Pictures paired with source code

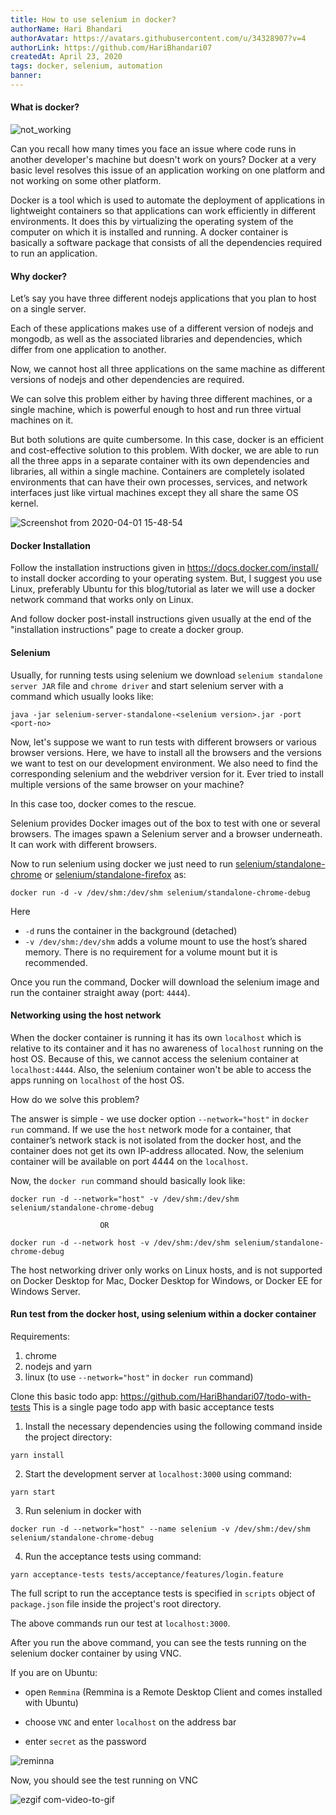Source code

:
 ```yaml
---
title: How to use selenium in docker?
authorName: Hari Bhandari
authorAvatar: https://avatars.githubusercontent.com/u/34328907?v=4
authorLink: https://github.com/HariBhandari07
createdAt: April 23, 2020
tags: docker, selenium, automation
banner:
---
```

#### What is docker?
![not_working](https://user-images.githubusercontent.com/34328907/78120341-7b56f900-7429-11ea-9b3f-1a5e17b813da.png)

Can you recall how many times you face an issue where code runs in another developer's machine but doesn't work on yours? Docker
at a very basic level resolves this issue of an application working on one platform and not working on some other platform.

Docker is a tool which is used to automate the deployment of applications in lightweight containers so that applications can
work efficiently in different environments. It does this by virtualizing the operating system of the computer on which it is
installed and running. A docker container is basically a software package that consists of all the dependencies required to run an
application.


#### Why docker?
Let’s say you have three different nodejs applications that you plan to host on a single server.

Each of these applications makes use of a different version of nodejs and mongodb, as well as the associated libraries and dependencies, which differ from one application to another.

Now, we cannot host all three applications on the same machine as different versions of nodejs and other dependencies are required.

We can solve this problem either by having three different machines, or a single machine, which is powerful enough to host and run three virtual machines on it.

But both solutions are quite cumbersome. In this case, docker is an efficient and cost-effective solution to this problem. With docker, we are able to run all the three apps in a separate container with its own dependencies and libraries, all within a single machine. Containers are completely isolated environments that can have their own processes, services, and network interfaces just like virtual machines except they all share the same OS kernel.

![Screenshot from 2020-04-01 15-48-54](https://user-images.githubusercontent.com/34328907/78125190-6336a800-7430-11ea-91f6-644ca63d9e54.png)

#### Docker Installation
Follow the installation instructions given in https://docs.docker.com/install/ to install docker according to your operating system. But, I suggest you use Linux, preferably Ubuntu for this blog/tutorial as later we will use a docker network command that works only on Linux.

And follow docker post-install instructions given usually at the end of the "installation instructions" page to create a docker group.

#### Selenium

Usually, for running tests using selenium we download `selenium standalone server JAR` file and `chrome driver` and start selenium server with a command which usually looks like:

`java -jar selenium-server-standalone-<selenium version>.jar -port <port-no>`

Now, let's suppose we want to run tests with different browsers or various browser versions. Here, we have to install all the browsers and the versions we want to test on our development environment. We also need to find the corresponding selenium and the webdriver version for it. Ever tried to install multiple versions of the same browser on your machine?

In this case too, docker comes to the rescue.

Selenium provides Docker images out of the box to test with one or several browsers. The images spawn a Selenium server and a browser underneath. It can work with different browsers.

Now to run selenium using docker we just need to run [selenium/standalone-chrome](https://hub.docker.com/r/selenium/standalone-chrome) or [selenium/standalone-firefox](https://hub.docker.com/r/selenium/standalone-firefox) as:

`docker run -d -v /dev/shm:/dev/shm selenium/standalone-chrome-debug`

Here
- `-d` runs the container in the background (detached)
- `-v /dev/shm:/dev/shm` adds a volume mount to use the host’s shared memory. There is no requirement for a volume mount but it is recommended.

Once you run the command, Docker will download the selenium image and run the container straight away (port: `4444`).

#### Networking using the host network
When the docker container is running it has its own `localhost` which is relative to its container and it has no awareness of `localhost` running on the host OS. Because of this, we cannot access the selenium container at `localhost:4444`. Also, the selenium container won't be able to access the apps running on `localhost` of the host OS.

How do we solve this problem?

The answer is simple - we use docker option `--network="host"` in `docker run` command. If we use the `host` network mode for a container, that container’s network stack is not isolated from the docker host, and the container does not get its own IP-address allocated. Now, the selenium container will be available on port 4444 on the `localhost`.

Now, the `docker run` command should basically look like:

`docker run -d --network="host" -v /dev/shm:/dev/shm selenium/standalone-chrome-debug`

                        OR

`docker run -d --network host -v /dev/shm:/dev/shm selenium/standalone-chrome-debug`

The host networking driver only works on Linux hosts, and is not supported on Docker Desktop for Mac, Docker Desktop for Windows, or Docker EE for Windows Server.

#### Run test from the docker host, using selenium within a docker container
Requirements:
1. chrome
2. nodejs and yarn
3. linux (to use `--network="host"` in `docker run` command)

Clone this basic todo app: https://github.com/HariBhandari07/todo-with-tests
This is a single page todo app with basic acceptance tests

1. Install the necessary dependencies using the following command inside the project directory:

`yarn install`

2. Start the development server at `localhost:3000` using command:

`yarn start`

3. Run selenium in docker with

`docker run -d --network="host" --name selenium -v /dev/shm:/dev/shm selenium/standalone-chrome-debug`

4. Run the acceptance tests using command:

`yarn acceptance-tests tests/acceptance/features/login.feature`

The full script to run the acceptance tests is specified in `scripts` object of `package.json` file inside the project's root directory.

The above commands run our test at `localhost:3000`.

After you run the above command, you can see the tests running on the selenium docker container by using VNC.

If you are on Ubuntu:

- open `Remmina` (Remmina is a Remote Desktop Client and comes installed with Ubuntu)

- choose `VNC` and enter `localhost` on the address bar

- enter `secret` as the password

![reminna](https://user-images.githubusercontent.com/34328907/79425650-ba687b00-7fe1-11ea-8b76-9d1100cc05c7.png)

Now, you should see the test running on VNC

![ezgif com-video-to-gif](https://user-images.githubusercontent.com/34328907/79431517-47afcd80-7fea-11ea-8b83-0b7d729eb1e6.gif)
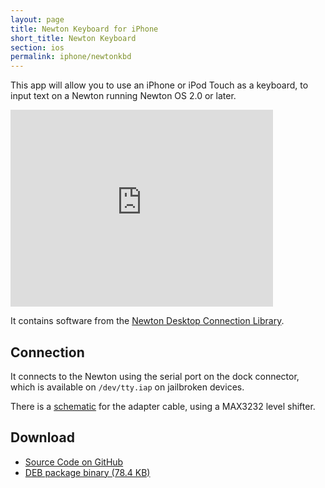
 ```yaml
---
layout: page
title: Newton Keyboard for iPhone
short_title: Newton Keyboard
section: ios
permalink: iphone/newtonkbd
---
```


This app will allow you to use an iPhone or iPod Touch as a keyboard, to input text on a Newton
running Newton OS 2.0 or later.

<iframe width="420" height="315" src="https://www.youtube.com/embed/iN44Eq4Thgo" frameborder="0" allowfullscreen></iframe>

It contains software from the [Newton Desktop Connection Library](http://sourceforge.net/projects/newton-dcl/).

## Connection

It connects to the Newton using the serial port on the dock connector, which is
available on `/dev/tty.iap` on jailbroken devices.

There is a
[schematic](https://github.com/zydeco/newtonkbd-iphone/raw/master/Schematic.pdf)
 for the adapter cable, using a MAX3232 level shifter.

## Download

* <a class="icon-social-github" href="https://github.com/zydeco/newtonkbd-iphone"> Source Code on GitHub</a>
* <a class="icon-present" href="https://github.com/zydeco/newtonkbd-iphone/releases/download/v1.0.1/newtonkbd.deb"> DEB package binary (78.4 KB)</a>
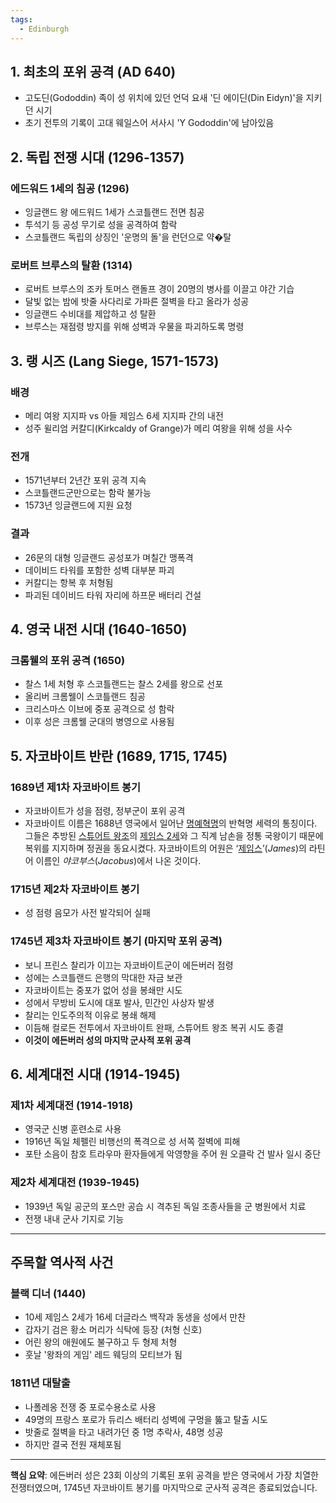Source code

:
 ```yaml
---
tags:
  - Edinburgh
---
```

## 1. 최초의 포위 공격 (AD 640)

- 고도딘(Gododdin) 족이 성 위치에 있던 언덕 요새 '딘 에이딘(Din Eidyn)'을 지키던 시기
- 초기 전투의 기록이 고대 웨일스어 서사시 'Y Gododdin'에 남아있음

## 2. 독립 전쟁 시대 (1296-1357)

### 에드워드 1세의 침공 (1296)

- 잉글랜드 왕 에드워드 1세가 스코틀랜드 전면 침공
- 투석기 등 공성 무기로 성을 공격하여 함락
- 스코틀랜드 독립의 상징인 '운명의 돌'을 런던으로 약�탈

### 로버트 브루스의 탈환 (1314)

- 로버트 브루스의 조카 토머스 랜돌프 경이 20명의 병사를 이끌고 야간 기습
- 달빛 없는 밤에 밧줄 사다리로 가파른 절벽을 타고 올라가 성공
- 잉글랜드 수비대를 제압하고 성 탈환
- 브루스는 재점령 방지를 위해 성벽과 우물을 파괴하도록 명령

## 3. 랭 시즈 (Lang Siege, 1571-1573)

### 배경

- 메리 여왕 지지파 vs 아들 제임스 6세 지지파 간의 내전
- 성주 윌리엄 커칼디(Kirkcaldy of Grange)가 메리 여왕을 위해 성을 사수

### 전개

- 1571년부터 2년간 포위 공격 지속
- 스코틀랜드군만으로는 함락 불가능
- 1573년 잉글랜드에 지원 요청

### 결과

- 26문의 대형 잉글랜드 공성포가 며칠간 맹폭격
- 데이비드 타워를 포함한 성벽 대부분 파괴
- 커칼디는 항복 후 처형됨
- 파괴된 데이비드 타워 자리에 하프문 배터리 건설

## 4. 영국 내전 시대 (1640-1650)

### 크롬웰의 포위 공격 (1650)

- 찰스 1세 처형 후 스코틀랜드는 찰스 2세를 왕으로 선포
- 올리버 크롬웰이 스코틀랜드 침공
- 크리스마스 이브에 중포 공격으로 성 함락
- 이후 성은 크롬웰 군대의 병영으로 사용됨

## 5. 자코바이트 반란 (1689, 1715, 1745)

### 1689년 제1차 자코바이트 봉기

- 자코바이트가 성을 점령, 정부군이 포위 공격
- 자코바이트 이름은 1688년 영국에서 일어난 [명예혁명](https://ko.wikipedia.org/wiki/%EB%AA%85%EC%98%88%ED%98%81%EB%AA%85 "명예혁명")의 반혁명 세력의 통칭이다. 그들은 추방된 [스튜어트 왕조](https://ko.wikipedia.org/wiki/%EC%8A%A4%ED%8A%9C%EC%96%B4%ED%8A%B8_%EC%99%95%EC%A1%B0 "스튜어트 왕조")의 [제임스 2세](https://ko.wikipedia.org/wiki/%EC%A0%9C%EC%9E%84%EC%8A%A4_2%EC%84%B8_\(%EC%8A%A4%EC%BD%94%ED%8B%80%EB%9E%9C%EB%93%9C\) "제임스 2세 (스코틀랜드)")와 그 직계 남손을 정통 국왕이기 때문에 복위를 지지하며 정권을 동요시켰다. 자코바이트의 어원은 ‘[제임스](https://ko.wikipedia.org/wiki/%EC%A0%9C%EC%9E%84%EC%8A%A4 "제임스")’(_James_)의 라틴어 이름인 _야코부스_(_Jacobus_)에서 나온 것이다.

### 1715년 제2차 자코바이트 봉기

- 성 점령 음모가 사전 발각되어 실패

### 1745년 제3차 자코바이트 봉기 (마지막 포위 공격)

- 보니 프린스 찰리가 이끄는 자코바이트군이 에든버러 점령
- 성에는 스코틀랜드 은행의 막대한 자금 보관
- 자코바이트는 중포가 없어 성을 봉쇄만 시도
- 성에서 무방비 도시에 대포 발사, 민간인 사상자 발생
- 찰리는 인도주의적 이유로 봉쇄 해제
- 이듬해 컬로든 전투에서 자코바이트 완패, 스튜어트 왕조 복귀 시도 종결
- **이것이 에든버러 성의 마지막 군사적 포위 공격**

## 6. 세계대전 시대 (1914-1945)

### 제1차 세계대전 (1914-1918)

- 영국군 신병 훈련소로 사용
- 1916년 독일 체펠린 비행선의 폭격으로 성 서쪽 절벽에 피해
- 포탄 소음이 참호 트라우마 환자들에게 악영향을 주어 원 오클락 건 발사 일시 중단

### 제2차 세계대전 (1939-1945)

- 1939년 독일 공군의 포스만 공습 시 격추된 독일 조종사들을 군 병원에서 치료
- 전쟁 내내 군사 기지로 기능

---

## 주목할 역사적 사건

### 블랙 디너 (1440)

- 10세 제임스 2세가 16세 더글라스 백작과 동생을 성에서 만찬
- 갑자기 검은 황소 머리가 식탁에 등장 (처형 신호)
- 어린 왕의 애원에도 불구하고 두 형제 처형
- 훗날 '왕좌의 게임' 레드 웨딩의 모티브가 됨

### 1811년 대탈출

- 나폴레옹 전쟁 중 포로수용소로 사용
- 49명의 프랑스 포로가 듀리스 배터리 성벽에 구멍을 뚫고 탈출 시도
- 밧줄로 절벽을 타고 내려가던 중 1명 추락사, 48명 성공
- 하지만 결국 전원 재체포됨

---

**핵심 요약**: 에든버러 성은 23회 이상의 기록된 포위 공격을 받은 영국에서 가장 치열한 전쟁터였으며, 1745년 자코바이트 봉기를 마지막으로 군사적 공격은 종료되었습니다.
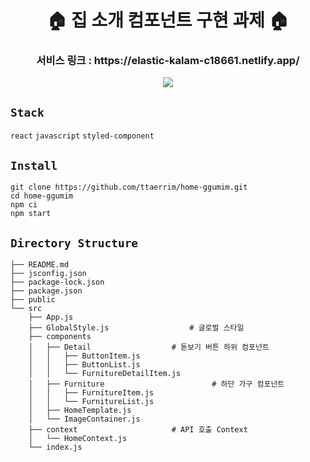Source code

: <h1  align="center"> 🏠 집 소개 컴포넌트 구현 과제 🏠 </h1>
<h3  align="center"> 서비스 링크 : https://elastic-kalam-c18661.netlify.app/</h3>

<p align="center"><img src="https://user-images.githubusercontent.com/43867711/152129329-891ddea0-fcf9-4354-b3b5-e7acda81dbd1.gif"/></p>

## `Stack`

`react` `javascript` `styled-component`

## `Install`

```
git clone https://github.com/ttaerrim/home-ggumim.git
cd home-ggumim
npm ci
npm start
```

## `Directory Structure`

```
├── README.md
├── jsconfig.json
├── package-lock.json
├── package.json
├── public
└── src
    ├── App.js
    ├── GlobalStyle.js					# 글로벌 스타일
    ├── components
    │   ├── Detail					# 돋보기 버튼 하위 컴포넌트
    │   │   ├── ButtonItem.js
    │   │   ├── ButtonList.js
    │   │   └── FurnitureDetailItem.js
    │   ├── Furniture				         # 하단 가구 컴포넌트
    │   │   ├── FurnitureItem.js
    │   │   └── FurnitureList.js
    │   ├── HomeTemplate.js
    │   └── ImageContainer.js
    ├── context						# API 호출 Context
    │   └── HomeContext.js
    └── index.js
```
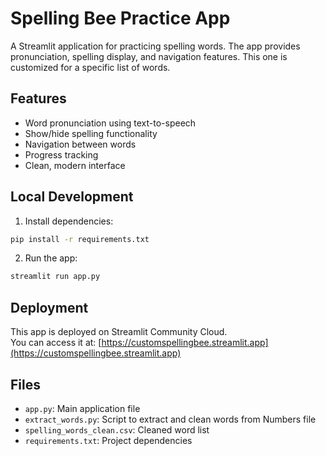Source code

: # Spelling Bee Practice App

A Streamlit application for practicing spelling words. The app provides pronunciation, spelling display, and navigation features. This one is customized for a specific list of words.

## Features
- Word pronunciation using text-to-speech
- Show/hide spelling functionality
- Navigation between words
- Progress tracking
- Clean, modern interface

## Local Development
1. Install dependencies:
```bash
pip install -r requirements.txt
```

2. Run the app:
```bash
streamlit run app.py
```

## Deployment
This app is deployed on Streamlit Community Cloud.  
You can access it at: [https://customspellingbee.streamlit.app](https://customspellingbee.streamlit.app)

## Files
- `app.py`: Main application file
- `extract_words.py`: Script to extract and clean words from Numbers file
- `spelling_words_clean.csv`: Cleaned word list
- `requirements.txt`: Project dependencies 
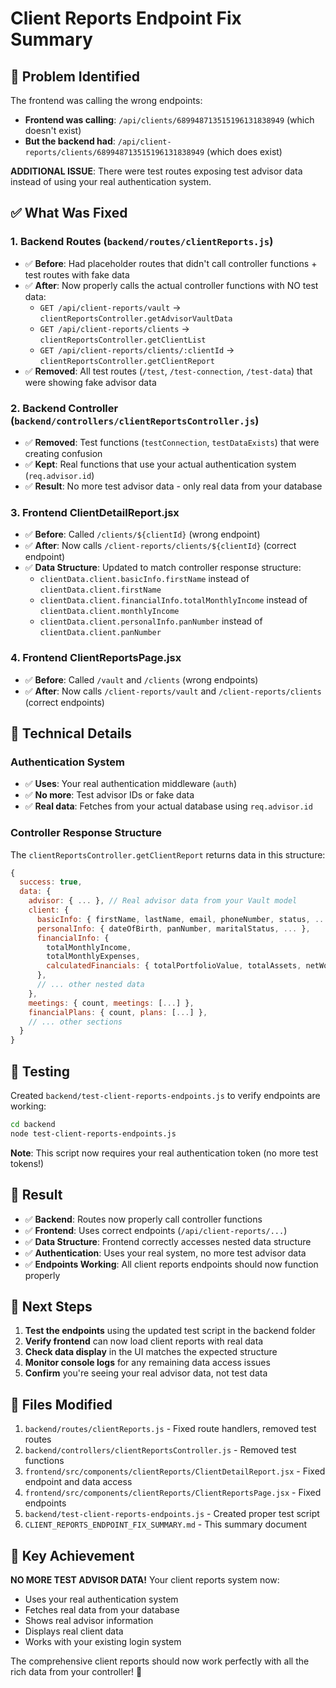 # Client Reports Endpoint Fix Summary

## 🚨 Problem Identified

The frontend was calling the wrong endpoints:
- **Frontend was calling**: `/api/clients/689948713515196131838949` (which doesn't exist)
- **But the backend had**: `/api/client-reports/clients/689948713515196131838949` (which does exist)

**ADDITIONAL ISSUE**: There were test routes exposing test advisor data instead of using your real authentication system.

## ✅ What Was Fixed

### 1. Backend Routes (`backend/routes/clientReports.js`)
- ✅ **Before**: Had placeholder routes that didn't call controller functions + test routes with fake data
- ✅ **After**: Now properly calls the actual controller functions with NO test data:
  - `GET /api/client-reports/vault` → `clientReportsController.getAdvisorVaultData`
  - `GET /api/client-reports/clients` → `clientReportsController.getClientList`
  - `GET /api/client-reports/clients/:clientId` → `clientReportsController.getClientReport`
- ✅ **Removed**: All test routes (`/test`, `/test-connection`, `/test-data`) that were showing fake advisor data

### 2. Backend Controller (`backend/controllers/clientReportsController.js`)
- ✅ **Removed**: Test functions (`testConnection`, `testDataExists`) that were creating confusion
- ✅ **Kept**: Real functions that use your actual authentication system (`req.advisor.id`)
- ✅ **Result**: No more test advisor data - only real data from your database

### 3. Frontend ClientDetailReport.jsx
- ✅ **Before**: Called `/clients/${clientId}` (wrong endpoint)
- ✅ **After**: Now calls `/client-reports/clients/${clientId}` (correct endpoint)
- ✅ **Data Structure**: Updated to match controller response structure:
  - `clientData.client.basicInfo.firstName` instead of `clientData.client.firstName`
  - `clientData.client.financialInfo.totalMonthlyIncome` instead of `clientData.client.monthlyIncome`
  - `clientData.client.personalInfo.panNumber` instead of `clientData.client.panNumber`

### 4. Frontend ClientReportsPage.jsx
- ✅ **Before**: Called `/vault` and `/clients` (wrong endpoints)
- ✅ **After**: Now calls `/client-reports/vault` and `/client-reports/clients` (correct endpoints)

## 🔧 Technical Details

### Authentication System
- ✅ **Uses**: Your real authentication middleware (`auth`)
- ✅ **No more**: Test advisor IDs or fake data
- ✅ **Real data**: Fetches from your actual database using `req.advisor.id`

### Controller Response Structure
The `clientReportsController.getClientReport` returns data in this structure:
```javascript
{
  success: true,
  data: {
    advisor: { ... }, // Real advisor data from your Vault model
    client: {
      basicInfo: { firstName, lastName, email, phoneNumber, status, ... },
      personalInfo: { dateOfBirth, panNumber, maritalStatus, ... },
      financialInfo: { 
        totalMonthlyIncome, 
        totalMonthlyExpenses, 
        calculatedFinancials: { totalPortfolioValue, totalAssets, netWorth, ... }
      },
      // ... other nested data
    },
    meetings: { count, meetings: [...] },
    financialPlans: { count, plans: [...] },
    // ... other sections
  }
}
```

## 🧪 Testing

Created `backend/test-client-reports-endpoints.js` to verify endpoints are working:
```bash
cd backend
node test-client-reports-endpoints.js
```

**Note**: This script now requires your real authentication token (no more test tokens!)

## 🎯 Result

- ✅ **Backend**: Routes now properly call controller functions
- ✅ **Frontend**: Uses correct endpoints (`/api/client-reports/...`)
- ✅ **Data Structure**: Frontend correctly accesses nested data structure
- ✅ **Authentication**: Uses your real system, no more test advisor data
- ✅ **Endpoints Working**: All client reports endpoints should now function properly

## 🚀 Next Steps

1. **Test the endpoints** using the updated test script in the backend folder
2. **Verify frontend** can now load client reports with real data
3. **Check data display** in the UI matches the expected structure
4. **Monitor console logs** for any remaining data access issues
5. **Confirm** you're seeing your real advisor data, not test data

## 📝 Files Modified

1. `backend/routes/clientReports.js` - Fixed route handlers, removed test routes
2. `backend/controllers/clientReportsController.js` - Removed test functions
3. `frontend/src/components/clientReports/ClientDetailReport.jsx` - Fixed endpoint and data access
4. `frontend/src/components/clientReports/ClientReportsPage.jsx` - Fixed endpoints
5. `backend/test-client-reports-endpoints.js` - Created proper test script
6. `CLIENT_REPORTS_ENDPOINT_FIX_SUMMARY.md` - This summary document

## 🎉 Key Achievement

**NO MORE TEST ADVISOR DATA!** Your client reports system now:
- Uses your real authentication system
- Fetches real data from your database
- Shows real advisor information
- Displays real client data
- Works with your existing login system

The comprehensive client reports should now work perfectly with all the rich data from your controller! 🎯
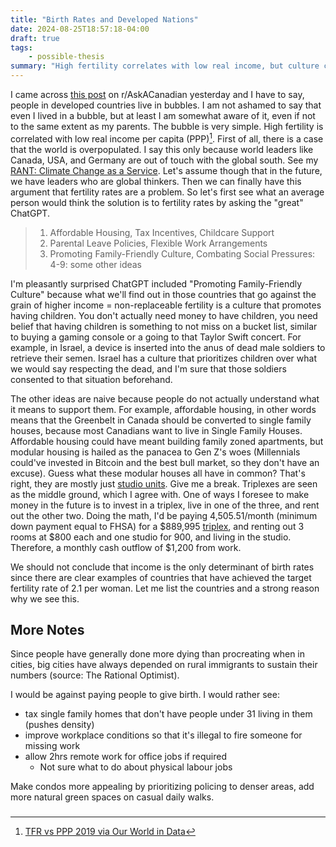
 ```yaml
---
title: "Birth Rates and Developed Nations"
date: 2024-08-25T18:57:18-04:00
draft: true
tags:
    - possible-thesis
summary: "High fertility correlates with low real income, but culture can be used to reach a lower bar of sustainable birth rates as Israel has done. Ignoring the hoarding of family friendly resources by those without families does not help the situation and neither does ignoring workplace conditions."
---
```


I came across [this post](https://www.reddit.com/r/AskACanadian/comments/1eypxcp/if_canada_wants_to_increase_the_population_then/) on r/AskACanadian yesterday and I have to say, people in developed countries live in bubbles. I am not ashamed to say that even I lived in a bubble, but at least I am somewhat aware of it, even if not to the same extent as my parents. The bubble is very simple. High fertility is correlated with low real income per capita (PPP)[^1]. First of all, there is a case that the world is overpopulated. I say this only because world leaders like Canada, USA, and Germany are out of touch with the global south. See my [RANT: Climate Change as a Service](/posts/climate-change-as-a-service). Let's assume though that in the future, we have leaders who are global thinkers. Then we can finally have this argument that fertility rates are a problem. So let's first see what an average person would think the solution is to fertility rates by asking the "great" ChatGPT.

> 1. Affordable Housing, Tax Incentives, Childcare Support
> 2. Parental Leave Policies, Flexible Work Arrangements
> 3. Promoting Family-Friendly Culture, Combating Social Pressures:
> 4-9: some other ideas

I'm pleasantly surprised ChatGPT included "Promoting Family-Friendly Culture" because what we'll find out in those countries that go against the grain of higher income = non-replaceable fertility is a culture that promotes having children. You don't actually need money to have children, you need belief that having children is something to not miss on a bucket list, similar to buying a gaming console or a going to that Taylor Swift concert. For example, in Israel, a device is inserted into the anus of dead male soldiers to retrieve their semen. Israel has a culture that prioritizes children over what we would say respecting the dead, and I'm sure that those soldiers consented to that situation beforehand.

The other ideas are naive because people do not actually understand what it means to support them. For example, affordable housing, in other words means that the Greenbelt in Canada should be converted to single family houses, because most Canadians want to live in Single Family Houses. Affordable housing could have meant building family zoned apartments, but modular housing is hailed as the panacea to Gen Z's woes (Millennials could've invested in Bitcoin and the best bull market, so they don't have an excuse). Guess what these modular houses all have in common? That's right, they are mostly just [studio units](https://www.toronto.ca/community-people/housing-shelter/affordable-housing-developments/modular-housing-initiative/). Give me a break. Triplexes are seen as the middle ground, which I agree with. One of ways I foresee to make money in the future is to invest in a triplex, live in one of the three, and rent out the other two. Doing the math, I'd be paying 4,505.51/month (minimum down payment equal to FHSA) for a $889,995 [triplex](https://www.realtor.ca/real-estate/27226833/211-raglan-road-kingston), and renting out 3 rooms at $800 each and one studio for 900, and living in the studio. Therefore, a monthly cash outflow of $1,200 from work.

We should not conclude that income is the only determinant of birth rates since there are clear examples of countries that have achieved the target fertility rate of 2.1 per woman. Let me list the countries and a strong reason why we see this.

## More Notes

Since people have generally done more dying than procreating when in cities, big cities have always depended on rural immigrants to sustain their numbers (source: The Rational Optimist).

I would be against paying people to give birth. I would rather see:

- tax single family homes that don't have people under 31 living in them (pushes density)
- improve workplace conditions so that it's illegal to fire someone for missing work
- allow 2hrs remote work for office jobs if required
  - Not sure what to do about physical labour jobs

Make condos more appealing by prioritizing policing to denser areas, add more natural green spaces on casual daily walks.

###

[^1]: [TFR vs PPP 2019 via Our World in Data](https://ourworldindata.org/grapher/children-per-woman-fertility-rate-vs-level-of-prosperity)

EXERCISE OBJECTIVE -
Print the lines above from the one with "#### Selenium" through the one with "Selenium provides Docker", both included, exactly as written and nothing more.

SOLUTION TO THIS PROBLEM -
#### Selenium

Usually, for running tests using selenium we download `selenium standalone server JAR` file and `chrome driver` and start selenium server with a command which usually looks like:

`java -jar selenium-server-standalone-<selenium version>.jar -port <port-no>`

Now, let's suppose we want to run tests with different browsers or various browser versions. Here, we have to install all the browsers and the versions we want to test on our development environment. We also need to find the corresponding selenium and the webdriver version for it. Ever tried to install multiple versions of the same browser on your machine?

In this case too, docker comes to the rescue.

Selenium provides Docker images out of the box to test with one or several browsers. The images spawn a Selenium server and a browser underneath. It can work with different browsers.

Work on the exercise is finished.